Open from November 7th, 2019 to March 22nd, 2020, Marche et Démarche at the Musée des Arts Décoratifs, Paris, presented a global history of shoes and examined the influence they have had in modifying our bodies and our perception of self.
Don't forget! Interesting stuff happening on a specific date on the calendar below this is just filler text to get the idea across.
All in Exhibition Review
Open from November 7th, 2019 to March 22nd, 2020, Marche et Démarche at the Musée des Arts Décoratifs, Paris, presented a global history of shoes and examined the influence they have had in modifying our bodies and our perception of self.
For three and a half weeks in early 2020, long before our lives were shaken by a global pandemic, the shifting dynamics of formal dress were celebrated in The Tuxedo Redefined: Formality, Fluidity, and Femininity.
Monica di Vidi reviews the illustrious career of famed French designer Thierry Mugler, looking at his most iconic designs, celebrity costumes, and the most recent exhibition of his work at the Kunsthal Rotterdam.
Clothes are transitive things in the slavery archive: Serving simultaneously as modes of identification for recapture and as critical expressions of identity and self-making.
Appropriately situated in Chicago, Abloh’s base (or close enough, as his hometown is actually Rockford, west of Chicago), Virgil Abloh: “Figures of Speech” geographically positioned the ever-moving designer, his legacy and his work in a stationary institution meant for art.
Jay Jaxon was not only the first American to head a Parisian couture house, but also the first black person to do so. Curiously, however, Jaxon’s name is often left out of the annals of fashion history. A recent exhibition at the Queens Library shines light on this often-overlooked figure.
More frequently than one might imagine, multiple fashion exhibitions on similar topics pop up around the same time. While it is not unusual for trends in fashion exhibitions to occur, it is somewhat unusual for two museums in the same city to be running concurrent exhibitions on almost the exact same subject.
Passer-By tackled an issue with which consumers come into contact every day: the multitude of ways that clothing can be displayed through artistic, kitschy, and historical contexts, and how this changes the way the clothing is interpreted.
The Fashion Gift is one of those sprawling exhibitions with so many items it’s almost in danger of undercutting their individual value. There are a few moments when you might be forgiven for thinking you’ve been trapped inside a fashion labyrinth.
Gray Area uses technology, counterfeits, and even a pair of socks from Diet Prada to illustrate how many of the conversations we have within the field of fashion studies are not cut and dried but rather an intricately layered and varied dialogue.
Fashion is a powerful medium that permits the display of narrative by both its producers and consumers, and can be used to study our society, reading the past and present to try to imagine the future. But is there a difference between men and women in the use of fashion to communicate thoughts and express ideas?
A reimagined version of the exhibition originally staged at the Musée des Arts Décoratifs in Paris, the V&A Museum takes museum visitors on a journey through Dior, both the man and the house.

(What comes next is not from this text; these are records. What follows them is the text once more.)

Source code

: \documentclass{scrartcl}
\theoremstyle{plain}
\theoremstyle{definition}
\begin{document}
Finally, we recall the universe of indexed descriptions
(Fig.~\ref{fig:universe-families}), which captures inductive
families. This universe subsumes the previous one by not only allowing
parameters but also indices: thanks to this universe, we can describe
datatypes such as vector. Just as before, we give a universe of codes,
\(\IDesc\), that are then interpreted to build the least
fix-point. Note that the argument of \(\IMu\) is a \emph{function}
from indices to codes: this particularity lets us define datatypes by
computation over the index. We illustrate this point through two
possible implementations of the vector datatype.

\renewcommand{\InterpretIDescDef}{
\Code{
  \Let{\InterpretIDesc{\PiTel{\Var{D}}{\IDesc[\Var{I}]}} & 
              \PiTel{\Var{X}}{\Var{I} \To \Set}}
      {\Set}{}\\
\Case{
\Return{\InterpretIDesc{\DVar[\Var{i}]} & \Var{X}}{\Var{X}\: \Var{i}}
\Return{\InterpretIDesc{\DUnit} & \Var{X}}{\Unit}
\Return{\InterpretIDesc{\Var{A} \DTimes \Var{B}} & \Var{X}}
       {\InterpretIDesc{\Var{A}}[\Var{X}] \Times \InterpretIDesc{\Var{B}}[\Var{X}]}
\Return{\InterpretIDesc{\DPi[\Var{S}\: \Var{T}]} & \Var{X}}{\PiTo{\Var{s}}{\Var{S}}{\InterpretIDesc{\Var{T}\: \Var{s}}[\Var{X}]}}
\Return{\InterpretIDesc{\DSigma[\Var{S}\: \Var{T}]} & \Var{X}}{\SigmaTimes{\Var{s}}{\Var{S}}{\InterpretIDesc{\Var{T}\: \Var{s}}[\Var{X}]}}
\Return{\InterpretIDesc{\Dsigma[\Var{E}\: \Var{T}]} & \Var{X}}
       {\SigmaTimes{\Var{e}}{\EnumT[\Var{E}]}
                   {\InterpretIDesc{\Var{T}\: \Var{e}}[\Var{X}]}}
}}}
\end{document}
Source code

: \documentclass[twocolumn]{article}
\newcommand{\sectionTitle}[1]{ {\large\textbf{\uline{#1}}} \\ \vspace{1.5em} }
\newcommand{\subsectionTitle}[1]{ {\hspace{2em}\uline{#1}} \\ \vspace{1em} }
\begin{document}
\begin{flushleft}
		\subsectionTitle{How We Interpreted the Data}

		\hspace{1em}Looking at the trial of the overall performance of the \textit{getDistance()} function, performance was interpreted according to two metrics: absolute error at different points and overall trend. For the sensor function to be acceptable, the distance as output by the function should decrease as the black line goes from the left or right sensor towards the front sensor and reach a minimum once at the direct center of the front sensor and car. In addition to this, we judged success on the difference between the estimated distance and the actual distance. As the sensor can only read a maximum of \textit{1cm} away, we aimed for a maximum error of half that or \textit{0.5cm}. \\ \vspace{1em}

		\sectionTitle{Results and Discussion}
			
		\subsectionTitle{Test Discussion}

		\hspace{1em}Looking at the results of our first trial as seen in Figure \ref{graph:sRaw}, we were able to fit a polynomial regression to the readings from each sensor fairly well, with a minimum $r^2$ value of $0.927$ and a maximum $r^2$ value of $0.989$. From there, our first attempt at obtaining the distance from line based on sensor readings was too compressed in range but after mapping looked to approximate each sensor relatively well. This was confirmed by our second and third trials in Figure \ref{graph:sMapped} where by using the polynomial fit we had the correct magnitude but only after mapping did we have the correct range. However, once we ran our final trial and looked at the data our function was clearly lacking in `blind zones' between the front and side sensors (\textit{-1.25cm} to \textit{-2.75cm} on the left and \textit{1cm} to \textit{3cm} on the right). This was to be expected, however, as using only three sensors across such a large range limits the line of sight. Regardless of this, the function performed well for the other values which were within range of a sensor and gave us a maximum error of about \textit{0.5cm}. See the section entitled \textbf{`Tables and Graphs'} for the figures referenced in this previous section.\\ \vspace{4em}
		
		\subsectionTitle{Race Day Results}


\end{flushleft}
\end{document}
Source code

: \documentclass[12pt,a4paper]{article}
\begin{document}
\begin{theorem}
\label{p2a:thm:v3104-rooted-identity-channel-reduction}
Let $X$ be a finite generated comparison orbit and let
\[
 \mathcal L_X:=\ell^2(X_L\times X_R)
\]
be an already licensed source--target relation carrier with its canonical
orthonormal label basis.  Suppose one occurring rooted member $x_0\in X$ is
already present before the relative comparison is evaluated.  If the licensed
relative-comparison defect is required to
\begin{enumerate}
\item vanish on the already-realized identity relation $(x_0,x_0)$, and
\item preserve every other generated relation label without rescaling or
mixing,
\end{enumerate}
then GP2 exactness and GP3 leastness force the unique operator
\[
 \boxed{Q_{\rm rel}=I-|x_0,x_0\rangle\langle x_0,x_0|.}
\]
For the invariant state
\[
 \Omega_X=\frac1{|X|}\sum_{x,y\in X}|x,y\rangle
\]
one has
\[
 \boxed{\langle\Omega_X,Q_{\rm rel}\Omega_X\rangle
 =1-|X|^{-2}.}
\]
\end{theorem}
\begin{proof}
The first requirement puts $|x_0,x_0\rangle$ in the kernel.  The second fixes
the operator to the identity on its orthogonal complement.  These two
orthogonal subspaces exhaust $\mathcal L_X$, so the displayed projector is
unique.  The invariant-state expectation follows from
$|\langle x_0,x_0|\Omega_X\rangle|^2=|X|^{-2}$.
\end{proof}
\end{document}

The retrospective of over 45 years of Broadhead’s art is said to be the first collection that Lethaby has ever let take over their entire space. For them, it’s a celebration of a career that began with, and now retires in, the influence of jewelry.
The exhibition comprises 300 objects and spans a comprehensive timescale, from the 1600s to the present day. Arranged chronologically across two floors, the first part of the exhibition charts the relationship between fashion and industrialization, highlighting the use of nature both as a source of inspiration and exploitation.
Wedged between the Roaring Twenties and Dior’s New Look of 1949, the 1930s is quite often a decade eclipsed in popular fashion history. Now the subject of the Fashion and Textile Museum’s exhibition, Night & Day: 1930s Fashion and Photographs is the museum’s unofficial sequel to its 2017 exhibition, 1920s Jazz Age: Fashion and Photographs.